WHAT IS BEING ASKED:
There is a line containing "Ik merk dat" in the entries below. Repeat that line and every line after it exactly, and nothing more.

(GIVEN DATA)

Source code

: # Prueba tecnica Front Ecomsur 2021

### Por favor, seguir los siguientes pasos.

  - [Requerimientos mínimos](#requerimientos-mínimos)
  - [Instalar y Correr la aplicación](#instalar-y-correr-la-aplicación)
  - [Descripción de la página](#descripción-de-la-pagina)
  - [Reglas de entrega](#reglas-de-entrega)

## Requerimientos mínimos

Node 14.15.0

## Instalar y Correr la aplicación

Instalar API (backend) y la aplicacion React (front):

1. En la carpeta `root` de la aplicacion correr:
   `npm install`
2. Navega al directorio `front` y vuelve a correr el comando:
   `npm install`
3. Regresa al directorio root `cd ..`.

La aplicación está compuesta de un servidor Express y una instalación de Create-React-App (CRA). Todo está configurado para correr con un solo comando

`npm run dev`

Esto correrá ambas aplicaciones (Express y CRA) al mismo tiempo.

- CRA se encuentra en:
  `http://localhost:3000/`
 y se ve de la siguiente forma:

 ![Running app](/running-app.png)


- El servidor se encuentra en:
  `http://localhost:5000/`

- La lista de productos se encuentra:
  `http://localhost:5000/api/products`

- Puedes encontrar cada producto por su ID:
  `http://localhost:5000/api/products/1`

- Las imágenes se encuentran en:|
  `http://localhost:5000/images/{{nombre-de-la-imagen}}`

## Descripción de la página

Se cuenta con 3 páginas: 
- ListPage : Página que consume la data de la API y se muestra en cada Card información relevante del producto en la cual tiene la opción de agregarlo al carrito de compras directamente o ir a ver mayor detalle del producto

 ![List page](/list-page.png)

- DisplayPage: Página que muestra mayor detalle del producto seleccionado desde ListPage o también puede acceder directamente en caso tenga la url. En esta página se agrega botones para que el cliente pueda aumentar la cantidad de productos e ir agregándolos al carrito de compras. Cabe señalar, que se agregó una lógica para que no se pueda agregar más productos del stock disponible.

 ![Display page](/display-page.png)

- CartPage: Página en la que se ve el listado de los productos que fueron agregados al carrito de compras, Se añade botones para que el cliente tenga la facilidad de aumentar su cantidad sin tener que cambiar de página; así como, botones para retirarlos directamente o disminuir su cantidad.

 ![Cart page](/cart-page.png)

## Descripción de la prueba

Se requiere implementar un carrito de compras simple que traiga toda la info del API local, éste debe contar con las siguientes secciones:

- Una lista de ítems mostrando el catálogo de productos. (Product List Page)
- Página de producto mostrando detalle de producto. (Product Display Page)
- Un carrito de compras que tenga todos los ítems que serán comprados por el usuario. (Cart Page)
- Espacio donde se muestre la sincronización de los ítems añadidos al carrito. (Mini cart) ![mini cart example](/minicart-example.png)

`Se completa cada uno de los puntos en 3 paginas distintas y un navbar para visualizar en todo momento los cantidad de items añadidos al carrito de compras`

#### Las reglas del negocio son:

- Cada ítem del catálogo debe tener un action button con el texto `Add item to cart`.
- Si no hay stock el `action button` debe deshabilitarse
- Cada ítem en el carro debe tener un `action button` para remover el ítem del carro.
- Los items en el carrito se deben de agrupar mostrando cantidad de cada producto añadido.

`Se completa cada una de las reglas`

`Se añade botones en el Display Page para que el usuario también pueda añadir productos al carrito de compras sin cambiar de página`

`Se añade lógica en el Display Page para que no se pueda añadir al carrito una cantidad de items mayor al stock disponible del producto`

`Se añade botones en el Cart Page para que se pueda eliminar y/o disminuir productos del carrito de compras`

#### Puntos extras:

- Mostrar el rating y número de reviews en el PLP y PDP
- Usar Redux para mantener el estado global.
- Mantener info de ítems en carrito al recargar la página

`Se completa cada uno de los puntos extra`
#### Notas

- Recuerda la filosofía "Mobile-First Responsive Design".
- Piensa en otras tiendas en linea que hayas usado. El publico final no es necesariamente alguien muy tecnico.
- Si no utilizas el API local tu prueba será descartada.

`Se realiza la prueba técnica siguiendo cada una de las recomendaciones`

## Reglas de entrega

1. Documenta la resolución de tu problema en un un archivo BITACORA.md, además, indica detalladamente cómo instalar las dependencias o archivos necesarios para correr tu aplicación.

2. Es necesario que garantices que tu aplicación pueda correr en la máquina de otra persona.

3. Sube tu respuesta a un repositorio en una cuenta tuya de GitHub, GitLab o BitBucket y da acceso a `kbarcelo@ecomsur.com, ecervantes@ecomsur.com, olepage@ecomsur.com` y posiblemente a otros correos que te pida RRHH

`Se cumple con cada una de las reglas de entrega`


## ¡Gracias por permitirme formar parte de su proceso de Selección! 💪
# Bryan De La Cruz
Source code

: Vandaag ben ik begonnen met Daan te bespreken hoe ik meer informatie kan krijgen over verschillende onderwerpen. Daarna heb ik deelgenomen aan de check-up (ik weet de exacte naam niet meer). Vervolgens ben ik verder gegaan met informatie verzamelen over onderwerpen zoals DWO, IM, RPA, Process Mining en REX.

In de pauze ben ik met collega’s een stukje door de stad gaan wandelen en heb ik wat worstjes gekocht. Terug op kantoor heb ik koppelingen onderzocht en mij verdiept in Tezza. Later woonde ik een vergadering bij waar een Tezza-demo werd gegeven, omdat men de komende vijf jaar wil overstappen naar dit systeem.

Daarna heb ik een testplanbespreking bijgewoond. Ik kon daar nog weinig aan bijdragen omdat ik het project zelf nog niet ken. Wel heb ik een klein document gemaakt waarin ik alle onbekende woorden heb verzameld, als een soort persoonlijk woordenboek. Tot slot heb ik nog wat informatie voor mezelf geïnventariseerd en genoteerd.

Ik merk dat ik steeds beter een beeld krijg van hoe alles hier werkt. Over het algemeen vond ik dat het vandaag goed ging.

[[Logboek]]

(End GIVEN DATA)

FINISHED EXERCISE:
Ik merk dat ik steeds beter een beeld krijg van hoe alles hier werkt. Over het algemeen vond ik dat het vandaag goed ging.

[[Logboek]]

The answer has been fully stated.